Normal people are terribly dull.


Growing up, I was the oddity that read during recess and every waking moment of my existence. I was the one who waved pencils in the fifth grade at idiots that made fun of me and bellowed, "LOCOMOTOR MORTIS!"I was also the happiest little nerd on the block. I grew up with Anne of Green Gables, Jo of Little Women, Hermione Granger, Petra Arkanian, Lucy Pevensie, Meg Murry,  and Scout Finch. While others were worrying about how popular they were, I was lost in Middle Earth, at Hogwarts, and in Earthsea. I used to have a funny little nose twitch to push my glasses back up on the bridge of my nose. I had braces and clothes from Wal-Mart. I had one or two best friends that knew when to leave me to my reading. I could recite the Greek alphabet that I taught to myself one day "just because" and I loved learning constellations. I even went through a spell where I read every adult biography on Amelia Earhart that I could get my hands on.

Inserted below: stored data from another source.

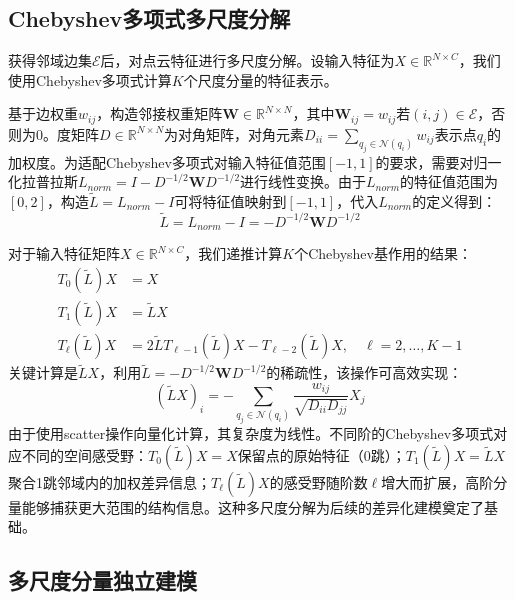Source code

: \documentclass[12pt,a4paper,openany,oneside]{ctexbook}
\theoremstyle{definition}
\theoremstyle{remark}
\begin{document}
\subsection{Chebyshev多项式多尺度分解}

获得邻域边集$\mathcal{E}$后，对点云特征进行多尺度分解。设输入特征为$X \in \mathbb{R}^{N \times C}$，我们使用Chebyshev多项式计算$K$个尺度分量的特征表示。

基于边权重$w_{ij}$，构造邻接权重矩阵$\mathbf{W} \in \mathbb{R}^{N \times N}$，其中$\mathbf{W}_{ij} = w_{ij}$若$(i,j) \in \mathcal{E}$，否则为0。度矩阵$D \in \mathbb{R}^{N \times N}$为对角矩阵，对角元素$D_{ii} = \sum_{q_j \in \mathcal{N}(q_i)} w_{ij}$表示点$q_i$的加权度。为适配Chebyshev多项式对输入特征值范围$[-1, 1]$的要求，需要对归一化拉普拉斯$L_{norm} = I - D^{-1/2}\mathbf{W}D^{-1/2}$进行线性变换。由于$L_{norm}$的特征值范围为$[0, 2]$，构造$\tilde{L} = L_{norm} - I$可将特征值映射到$[-1, 1]$，代入$L_{norm}$的定义得到：
\begin{equation}
\tilde{L} = L_{norm} - I = -D^{-1/2}\mathbf{W}D^{-1/2}
\end{equation}

对于输入特征矩阵$X \in \mathbb{R}^{N \times C}$，我们递推计算$K$个Chebyshev基作用的结果：
\begin{equation}
\begin{aligned}
T_0(\tilde{L})X &= X \\
T_1(\tilde{L})X &= \tilde{L}X \\
T_\ell(\tilde{L})X &= 2\tilde{L}T_{\ell-1}(\tilde{L})X - T_{\ell-2}(\tilde{L})X, \quad \ell = 2, \ldots, K-1
\end{aligned}
\end{equation}
关键计算是$\tilde{L}X$，利用$\tilde{L} = -D^{-1/2}\mathbf{W}D^{-1/2}$的稀疏性，该操作可高效实现：
\begin{equation}
(\tilde{L}X)_i = -\sum_{q_j \in \mathcal{N}(q_i)} \frac{w_{ij}}{\sqrt{D_{ii}D_{jj}}} X_j
\end{equation}
由于使用scatter操作向量化计算，其复杂度为线性。不同阶的Chebyshev多项式对应不同的空间感受野：$T_0(\tilde{L})X = X$保留点的原始特征（0跳）；$T_1(\tilde{L})X = \tilde{L}X$聚合1跳邻域内的加权差异信息；$T_\ell(\tilde{L})X$的感受野随阶数$\ell$增大而扩展，高阶分量能够捕获更大范围的结构信息。这种多尺度分解为后续的差异化建模奠定了基础。

\subsection{多尺度分量独立建模}
\end{document}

I had the highest Accelerated Reader points in the school and surpassed former school records. In other words, I grew up with my nose in a book. 

Some would say that living in fantasy worlds as a child doesn't prepare one for the real world. Maybe that's true, but considering that I am now an adult nerd, I don't see how that's such a bad thing. Books became my friends when other kids thought I was weird because I would raise my hand frantically when the teacher asked a question. But I had an amazing childhood. I regret nothing. I grew up to be a well-read individual. 

That being said, when I was attending the midnight premiere of The Hobbit, (in costume of course) and I heard a man who had clearly spent too much time on his comb-over condescendingly mutter, "freaks" in the direction of a few elves, I blanched. Had this man read anything by Tolkien? If he had, maybe he would understand the enormity of just how wonderful these books are. So wonderful that - that maybe some of us feel the need to express our devotion to his genius in costume.

 But I ask you - how is it any different than this?

When one dresses in costume for the sake of something that they are highly devoted to, it exhibits the confidence they have in themselves. I tend to think persons who are constantly chasing the latest fashion trends or are incessantly bothered by what others think of them to be the dullest and most shallow of human beings. Where's the fun in being normal? Stand out! Be an individual. Be weird.